(Collection entries)
____________
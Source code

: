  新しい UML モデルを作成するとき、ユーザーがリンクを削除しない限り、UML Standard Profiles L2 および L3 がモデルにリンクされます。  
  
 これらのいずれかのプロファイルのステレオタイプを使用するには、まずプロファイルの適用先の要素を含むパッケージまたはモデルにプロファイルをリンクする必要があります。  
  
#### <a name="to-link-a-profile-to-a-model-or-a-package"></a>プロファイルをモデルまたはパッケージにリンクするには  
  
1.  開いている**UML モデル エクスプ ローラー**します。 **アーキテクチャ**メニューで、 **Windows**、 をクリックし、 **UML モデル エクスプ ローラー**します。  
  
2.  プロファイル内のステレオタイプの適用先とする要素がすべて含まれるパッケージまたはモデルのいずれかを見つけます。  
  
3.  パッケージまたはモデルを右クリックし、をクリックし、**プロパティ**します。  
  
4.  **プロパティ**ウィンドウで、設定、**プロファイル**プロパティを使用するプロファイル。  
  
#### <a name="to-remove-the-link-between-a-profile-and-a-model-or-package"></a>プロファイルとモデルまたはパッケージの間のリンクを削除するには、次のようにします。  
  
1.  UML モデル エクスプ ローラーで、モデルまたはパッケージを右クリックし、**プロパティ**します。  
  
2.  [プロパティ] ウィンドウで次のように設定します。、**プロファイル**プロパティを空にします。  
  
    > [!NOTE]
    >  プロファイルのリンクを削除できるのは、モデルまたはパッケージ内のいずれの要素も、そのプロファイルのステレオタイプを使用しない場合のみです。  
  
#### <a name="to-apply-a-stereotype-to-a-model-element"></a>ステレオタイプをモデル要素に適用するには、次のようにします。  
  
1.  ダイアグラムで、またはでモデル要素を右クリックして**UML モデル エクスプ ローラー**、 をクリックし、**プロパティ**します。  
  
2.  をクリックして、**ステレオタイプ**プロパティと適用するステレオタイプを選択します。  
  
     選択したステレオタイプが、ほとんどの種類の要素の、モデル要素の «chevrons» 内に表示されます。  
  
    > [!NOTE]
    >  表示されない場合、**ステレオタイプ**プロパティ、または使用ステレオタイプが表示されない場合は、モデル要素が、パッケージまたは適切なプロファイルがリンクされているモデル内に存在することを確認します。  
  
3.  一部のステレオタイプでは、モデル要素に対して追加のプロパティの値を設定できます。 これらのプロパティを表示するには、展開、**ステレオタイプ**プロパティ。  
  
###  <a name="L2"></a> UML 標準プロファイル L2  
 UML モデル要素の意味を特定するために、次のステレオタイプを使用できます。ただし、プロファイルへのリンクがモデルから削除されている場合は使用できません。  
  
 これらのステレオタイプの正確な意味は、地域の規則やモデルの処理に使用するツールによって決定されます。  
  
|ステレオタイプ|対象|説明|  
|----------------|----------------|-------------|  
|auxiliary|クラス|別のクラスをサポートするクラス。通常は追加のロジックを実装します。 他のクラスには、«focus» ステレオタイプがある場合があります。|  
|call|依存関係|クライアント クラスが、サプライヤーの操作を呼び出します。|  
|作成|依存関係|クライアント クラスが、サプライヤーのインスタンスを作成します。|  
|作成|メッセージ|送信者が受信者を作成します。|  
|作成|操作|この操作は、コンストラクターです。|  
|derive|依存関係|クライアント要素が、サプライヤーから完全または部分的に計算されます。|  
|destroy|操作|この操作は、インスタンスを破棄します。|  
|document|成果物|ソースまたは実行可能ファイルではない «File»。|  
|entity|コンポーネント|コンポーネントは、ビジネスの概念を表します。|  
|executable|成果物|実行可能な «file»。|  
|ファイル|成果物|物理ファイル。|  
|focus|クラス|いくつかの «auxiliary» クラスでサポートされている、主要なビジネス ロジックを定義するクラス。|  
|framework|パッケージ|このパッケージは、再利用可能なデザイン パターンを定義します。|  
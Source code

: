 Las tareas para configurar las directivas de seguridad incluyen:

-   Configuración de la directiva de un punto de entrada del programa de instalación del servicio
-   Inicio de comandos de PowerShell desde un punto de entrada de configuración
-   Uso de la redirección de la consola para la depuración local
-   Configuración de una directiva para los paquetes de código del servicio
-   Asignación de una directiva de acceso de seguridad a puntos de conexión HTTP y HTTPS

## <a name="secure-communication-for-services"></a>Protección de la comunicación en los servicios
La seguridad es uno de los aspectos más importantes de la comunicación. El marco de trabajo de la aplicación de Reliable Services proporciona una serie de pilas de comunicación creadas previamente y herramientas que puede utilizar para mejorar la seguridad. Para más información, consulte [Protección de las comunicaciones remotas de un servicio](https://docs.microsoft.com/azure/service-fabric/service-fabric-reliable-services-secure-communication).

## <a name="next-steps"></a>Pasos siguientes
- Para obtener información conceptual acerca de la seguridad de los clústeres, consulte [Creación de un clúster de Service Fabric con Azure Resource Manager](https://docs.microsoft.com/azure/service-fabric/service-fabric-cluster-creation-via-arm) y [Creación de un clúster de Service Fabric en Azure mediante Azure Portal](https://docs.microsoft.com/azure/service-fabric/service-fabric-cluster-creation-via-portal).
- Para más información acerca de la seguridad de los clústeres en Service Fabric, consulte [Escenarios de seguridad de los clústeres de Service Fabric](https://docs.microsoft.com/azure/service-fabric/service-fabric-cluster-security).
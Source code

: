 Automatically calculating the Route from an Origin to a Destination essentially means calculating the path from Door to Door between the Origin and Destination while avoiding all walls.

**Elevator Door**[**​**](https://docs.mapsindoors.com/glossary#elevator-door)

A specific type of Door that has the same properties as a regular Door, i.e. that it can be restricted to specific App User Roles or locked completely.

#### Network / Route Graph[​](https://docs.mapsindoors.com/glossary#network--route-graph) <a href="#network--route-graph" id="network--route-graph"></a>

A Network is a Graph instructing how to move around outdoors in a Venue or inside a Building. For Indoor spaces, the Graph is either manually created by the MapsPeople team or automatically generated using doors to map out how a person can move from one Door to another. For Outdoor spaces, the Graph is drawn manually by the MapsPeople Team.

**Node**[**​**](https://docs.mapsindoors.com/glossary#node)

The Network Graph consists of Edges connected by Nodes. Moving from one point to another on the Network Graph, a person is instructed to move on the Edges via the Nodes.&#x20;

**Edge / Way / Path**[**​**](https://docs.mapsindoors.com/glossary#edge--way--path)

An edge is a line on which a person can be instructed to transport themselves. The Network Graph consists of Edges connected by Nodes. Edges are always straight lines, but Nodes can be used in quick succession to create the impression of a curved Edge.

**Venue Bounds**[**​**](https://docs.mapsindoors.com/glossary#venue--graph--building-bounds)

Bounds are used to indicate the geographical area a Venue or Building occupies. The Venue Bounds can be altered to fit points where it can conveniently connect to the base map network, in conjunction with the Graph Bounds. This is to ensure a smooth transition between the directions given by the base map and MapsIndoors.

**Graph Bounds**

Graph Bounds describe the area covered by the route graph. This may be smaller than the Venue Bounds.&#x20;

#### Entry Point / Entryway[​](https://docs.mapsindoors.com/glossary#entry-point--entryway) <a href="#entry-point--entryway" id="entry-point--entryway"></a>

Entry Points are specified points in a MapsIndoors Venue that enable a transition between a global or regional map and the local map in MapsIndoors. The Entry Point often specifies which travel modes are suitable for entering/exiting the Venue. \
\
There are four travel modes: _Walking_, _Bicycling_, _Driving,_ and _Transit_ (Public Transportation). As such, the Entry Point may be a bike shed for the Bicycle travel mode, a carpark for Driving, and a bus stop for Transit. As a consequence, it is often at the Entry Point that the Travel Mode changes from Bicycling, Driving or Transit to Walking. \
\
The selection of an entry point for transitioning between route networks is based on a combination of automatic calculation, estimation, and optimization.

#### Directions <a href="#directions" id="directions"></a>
____________
◆ Activity:
Reproduce every record, making sure each one stays exactly the same.

◆ Response box:
Source code

:  新しい UML モデルを作成するとき、ユーザーがリンクを削除しない限り、UML Standard Profiles L2 および L3 がモデルにリンクされます。  
  
 これらのいずれかのプロファイルのステレオタイプを使用するには、まずプロファイルの適用先の要素を含むパッケージまたはモデルにプロファイルをリンクする必要があります。  
  
#### <a name="to-link-a-profile-to-a-model-or-a-package"></a>プロファイルをモデルまたはパッケージにリンクするには  
  
1.  開いている**UML モデル エクスプ ローラー**します。 **アーキテクチャ**メニューで、 **Windows**、 をクリックし、 **UML モデル エクスプ ローラー**します。  
  
2.  プロファイル内のステレオタイプの適用先とする要素がすべて含まれるパッケージまたはモデルのいずれかを見つけます。  
  
3.  パッケージまたはモデルを右クリックし、をクリックし、**プロパティ**します。  
  
4.  **プロパティ**ウィンドウで、設定、**プロファイル**プロパティを使用するプロファイル。  
  
#### <a name="to-remove-the-link-between-a-profile-and-a-model-or-package"></a>プロファイルとモデルまたはパッケージの間のリンクを削除するには、次のようにします。  
  
1.  UML モデル エクスプ ローラーで、モデルまたはパッケージを右クリックし、**プロパティ**します。  
  
2.  [プロパティ] ウィンドウで次のように設定します。、**プロファイル**プロパティを空にします。  
  
    > [!NOTE]
    >  プロファイルのリンクを削除できるのは、モデルまたはパッケージ内のいずれの要素も、そのプロファイルのステレオタイプを使用しない場合のみです。  
  
#### <a name="to-apply-a-stereotype-to-a-model-element"></a>ステレオタイプをモデル要素に適用するには、次のようにします。  
  
1.  ダイアグラムで、またはでモデル要素を右クリックして**UML モデル エクスプ ローラー**、 をクリックし、**プロパティ**します。  
  
2.  をクリックして、**ステレオタイプ**プロパティと適用するステレオタイプを選択します。  
  
     選択したステレオタイプが、ほとんどの種類の要素の、モデル要素の «chevrons» 内に表示されます。  
  
    > [!NOTE]
    >  表示されない場合、**ステレオタイプ**プロパティ、または使用ステレオタイプが表示されない場合は、モデル要素が、パッケージまたは適切なプロファイルがリンクされているモデル内に存在することを確認します。  
  
3.  一部のステレオタイプでは、モデル要素に対して追加のプロパティの値を設定できます。 これらのプロパティを表示するには、展開、**ステレオタイプ**プロパティ。  
  
###  <a name="L2"></a> UML 標準プロファイル L2  
 UML モデル要素の意味を特定するために、次のステレオタイプを使用できます。ただし、プロファイルへのリンクがモデルから削除されている場合は使用できません。  
  
 これらのステレオタイプの正確な意味は、地域の規則やモデルの処理に使用するツールによって決定されます。  
  
|ステレオタイプ|対象|説明|  
|----------------|----------------|-------------|  
|auxiliary|クラス|別のクラスをサポートするクラス。通常は追加のロジックを実装します。 他のクラスには、«focus» ステレオタイプがある場合があります。|  
|call|依存関係|クライアント クラスが、サプライヤーの操作を呼び出します。|  
|作成|依存関係|クライアント クラスが、サプライヤーのインスタンスを作成します。|  
|作成|メッセージ|送信者が受信者を作成します。|  
|作成|操作|この操作は、コンストラクターです。|  
|derive|依存関係|クライアント要素が、サプライヤーから完全または部分的に計算されます。|  
|destroy|操作|この操作は、インスタンスを破棄します。|  
|document|成果物|ソースまたは実行可能ファイルではない «File»。|  
|entity|コンポーネント|コンポーネントは、ビジネスの概念を表します。|  
|executable|成果物|実行可能な «file»。|  
|ファイル|成果物|物理ファイル。|  
|focus|クラス|いくつかの «auxiliary» クラスでサポートされている、主要なビジネス ロジックを定義するクラス。|  
|framework|パッケージ|このパッケージは、再利用可能なデザイン パターンを定義します。|  
Source code

: Las tareas para configurar las directivas de seguridad incluyen:

-   Configuración de la directiva de un punto de entrada del programa de instalación del servicio
-   Inicio de comandos de PowerShell desde un punto de entrada de configuración
-   Uso de la redirección de la consola para la depuración local
-   Configuración de una directiva para los paquetes de código del servicio
-   Asignación de una directiva de acceso de seguridad a puntos de conexión HTTP y HTTPS

## <a name="secure-communication-for-services"></a>Protección de la comunicación en los servicios
La seguridad es uno de los aspectos más importantes de la comunicación. El marco de trabajo de la aplicación de Reliable Services proporciona una serie de pilas de comunicación creadas previamente y herramientas que puede utilizar para mejorar la seguridad. Para más información, consulte [Protección de las comunicaciones remotas de un servicio](https://docs.microsoft.com/azure/service-fabric/service-fabric-reliable-services-secure-communication).

## <a name="next-steps"></a>Pasos siguientes
- Para obtener información conceptual acerca de la seguridad de los clústeres, consulte [Creación de un clúster de Service Fabric con Azure Resource Manager](https://docs.microsoft.com/azure/service-fabric/service-fabric-cluster-creation-via-arm) y [Creación de un clúster de Service Fabric en Azure mediante Azure Portal](https://docs.microsoft.com/azure/service-fabric/service-fabric-cluster-creation-via-portal).
- Para más información acerca de la seguridad de los clústeres en Service Fabric, consulte [Escenarios de seguridad de los clústeres de Service Fabric](https://docs.microsoft.com/azure/service-fabric/service-fabric-cluster-security).
Source code

: Automatically calculating the Route from an Origin to a Destination essentially means calculating the path from Door to Door between the Origin and Destination while avoiding all walls.

**Elevator Door**[**​**](https://docs.mapsindoors.com/glossary#elevator-door)

A specific type of Door that has the same properties as a regular Door, i.e. that it can be restricted to specific App User Roles or locked completely.

#### Network / Route Graph[​](https://docs.mapsindoors.com/glossary#network--route-graph) <a href="#network--route-graph" id="network--route-graph"></a>

A Network is a Graph instructing how to move around outdoors in a Venue or inside a Building. For Indoor spaces, the Graph is either manually created by the MapsPeople team or automatically generated using doors to map out how a person can move from one Door to another. For Outdoor spaces, the Graph is drawn manually by the MapsPeople Team.

**Node**[**​**](https://docs.mapsindoors.com/glossary#node)

The Network Graph consists of Edges connected by Nodes. Moving from one point to another on the Network Graph, a person is instructed to move on the Edges via the Nodes.&#x20;

**Edge / Way / Path**[**​**](https://docs.mapsindoors.com/glossary#edge--way--path)

An edge is a line on which a person can be instructed to transport themselves. The Network Graph consists of Edges connected by Nodes. Edges are always straight lines, but Nodes can be used in quick succession to create the impression of a curved Edge.

**Venue Bounds**[**​**](https://docs.mapsindoors.com/glossary#venue--graph--building-bounds)

Bounds are used to indicate the geographical area a Venue or Building occupies. The Venue Bounds can be altered to fit points where it can conveniently connect to the base map network, in conjunction with the Graph Bounds. This is to ensure a smooth transition between the directions given by the base map and MapsIndoors.

**Graph Bounds**

Graph Bounds describe the area covered by the route graph. This may be smaller than the Venue Bounds.&#x20;

#### Entry Point / Entryway[​](https://docs.mapsindoors.com/glossary#entry-point--entryway) <a href="#entry-point--entryway" id="entry-point--entryway"></a>

Entry Points are specified points in a MapsIndoors Venue that enable a transition between a global or regional map and the local map in MapsIndoors. The Entry Point often specifies which travel modes are suitable for entering/exiting the Venue. \
\
There are four travel modes: _Walking_, _Bicycling_, _Driving,_ and _Transit_ (Public Transportation). As such, the Entry Point may be a bike shed for the Bicycle travel mode, a carpark for Driving, and a bus stop for Transit. As a consequence, it is often at the Entry Point that the Travel Mode changes from Bicycling, Driving or Transit to Walking. \
\
The selection of an entry point for transitioning between route networks is based on a combination of automatic calculation, estimation, and optimization.

#### Directions <a href="#directions" id="directions"></a>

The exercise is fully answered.